Depression is one of the terms we use more and more, often not knowing what depression is and what the word really refers to. We mention depression every time we feel overwhelmed by stress. Or insecure because of our existence, or sad. Even when we have feelings that are transient – and not what is called clinical depression.
In medical terms, depression is mood and behavior disorder.
People who suffer from it usually have impaired sleep and appetite, and due to lack of energy and concentration, it is difficult for them to perform ordinary daily tasks or chores. First of all, they feel huge sadness and hopelessness over a long period of time. They tend to have little faith in themselves, tormented by unreasonable worry or fear, and dark thoughts.
(Full list of symptoms below.)
Difficulties seeking help
One of the reasons for this is that depression is difficult to recognize and it is hard to timely seek for help.
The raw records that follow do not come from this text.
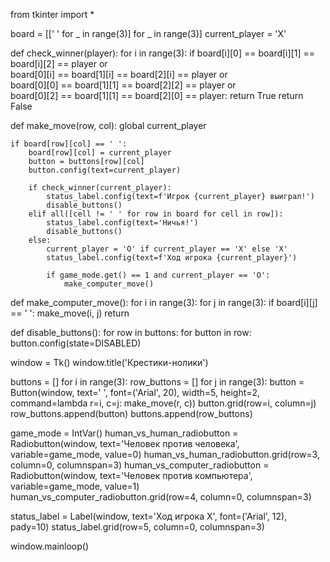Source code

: from tkinter import *

board = [[' ' for _ in range(3)] for _ in range(3)]
current_player = 'X'

def check_winner(player):
    for i in range(3):
        if board[i][0] == board[i][1] == board[i][2] == player or \
           board[0][i] == board[1][i] == board[2][i] == player or \
           board[0][0] == board[1][1] == board[2][2] == player or \
           board[0][2] == board[1][1] == board[2][0] == player:
            return True
    return False

def make_move(row, col):
    global current_player

    if board[row][col] == ' ':
        board[row][col] = current_player
        button = buttons[row][col]
        button.config(text=current_player)

        if check_winner(current_player):
            status_label.config(text=f'Игрок {current_player} выиграл!')
            disable_buttons()
        elif all([cell != ' ' for row in board for cell in row]):
            status_label.config(text='Ничья!')
            disable_buttons()
        else:
            current_player = 'O' if current_player == 'X' else 'X'
            status_label.config(text=f'Ход игрока {current_player}')

            if game_mode.get() == 1 and current_player == 'O':
                make_computer_move()

def make_computer_move():
    for i in range(3):
        for j in range(3):
            if board[i][j] == ' ':
                make_move(i, j)
                return

def disable_buttons():
    for row in buttons:
        for button in row:
            button.config(state=DISABLED)

window = Tk()
window.title('Крестики-нолики')

buttons = []
for i in range(3):
    row_buttons = []
    for j in range(3):
        button = Button(window, text=' ', font=('Arial', 20), width=5, height=2,
                        command=lambda r=i, c=j: make_move(r, c))
        button.grid(row=i, column=j)
        row_buttons.append(button)
    buttons.append(row_buttons)

game_mode = IntVar()
human_vs_human_radiobutton = Radiobutton(window, text='Человек против человека', variable=game_mode, value=0)
human_vs_human_radiobutton.grid(row=3, column=0, columnspan=3)
human_vs_computer_radiobutton = Radiobutton(window, text='Человек против компьютера', variable=game_mode, value=1)
human_vs_computer_radiobutton.grid(row=4, column=0, columnspan=3)

status_label = Label(window, text='Ход игрока X', font=('Arial', 12), pady=10)
status_label.grid(row=5, column=0, columnspan=3)

window.mainloop()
Another reason may be that someone suffering from depression receives discouraging signals:
- Oh, it is nothing, it will pass soon (although the lethargic state obviously does not stop after 2 weeks)
- Just think positive and everything will sort out itself
- You better occupy your thoughts by doing something (eg. go to gym, work, etc.)
- It is all in your head (assuming that one is guilty of being in depression and can “simply get over it”).
Neither of these comments are useful to people suffering from depression. Among other things, because they have no motivation, will, or strength whatsoever for self-help at that moment. They need professional help.
Why is it important to recognize depression?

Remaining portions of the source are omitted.